• [Work required]: Of the lines below, write out exactly those from the line with "Noboru streak** |" through the line with "6.5 | 1:0 | 1 | 0 |", both included, and skip the rest.

• [Records provided]:
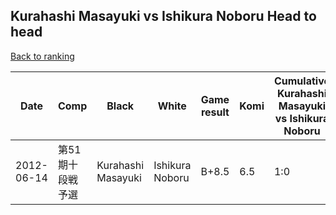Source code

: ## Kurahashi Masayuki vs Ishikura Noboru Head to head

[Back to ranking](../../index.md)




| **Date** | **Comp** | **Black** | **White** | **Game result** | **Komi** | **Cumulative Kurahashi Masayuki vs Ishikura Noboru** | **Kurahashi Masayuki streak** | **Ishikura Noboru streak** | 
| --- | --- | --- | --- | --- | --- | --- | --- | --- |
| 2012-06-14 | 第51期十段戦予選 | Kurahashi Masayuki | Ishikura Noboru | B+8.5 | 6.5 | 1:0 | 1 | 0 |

* * *

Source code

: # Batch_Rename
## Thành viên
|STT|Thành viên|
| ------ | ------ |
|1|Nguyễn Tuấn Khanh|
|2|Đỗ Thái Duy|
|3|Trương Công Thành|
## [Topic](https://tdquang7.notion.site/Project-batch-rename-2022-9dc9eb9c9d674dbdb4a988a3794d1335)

• [Answer section]:
| **Date** | **Comp** | **Black** | **White** | **Game result** | **Komi** | **Cumulative Kurahashi Masayuki vs Ishikura Noboru** | **Kurahashi Masayuki streak** | **Ishikura Noboru streak** | 
| --- | --- | --- | --- | --- | --- | --- | --- | --- |
| 2012-06-14 | 第51期十段戦予選 | Kurahashi Masayuki | Ishikura Noboru | B+8.5 | 6.5 | 1:0 | 1 | 0 |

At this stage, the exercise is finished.